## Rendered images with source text
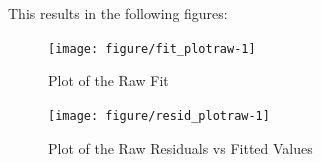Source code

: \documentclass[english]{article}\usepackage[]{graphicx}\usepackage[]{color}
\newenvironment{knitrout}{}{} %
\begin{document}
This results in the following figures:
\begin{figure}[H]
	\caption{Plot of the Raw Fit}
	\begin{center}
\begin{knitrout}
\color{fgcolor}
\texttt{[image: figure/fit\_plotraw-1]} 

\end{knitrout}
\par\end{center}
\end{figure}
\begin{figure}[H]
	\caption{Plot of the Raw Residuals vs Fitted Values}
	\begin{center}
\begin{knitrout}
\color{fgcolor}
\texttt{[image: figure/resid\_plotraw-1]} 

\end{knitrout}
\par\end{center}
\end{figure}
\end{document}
==
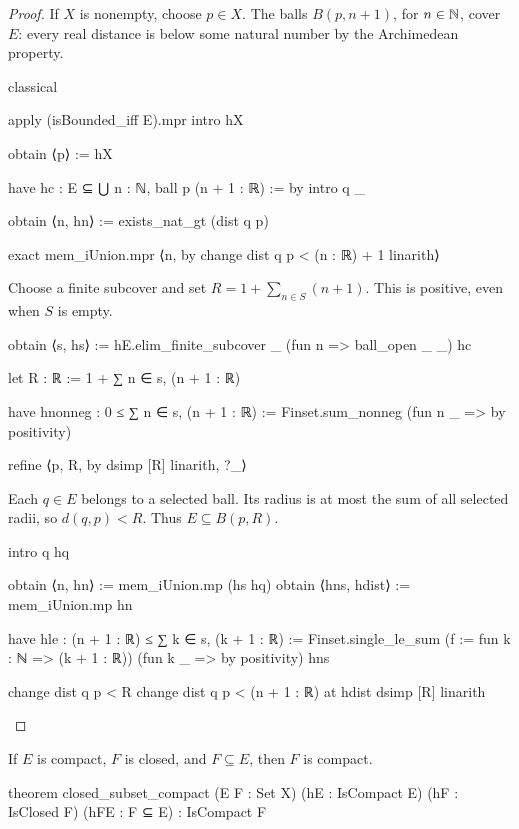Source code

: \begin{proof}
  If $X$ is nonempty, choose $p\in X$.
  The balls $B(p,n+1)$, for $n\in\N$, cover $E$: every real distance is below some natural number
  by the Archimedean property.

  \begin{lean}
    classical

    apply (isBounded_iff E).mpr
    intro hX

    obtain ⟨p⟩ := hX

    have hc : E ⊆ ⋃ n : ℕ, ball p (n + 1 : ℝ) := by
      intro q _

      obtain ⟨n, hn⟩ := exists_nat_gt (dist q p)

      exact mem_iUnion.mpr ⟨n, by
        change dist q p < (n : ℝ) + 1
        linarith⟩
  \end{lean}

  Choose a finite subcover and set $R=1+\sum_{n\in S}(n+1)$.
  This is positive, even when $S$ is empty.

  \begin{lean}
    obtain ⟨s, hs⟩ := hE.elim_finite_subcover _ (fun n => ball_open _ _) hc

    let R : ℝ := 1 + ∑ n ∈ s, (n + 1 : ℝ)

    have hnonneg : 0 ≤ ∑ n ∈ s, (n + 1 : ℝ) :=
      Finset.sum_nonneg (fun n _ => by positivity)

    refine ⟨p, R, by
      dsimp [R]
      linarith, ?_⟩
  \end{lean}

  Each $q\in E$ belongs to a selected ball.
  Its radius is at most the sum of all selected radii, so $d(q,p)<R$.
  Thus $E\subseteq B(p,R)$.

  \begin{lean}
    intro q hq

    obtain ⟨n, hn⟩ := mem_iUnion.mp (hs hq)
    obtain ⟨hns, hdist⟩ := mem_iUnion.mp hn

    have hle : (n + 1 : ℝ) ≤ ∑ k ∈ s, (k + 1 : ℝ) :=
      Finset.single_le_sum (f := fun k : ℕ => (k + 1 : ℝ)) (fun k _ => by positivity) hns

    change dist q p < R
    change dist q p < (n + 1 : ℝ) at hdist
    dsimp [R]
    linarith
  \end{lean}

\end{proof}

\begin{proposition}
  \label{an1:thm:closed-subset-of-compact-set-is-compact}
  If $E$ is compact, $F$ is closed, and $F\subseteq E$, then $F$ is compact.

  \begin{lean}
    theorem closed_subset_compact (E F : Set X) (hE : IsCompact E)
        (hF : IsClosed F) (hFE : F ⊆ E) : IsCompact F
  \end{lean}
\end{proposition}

## Aim of the task
Note each line above that contains "positivity" and copy it out.

## Answer box
      Finset.sum_nonneg (fun n _ => by positivity)
      Finset.single_le_sum (f := fun k : ℕ => (k + 1 : ℝ)) (fun k _ => by positivity) hns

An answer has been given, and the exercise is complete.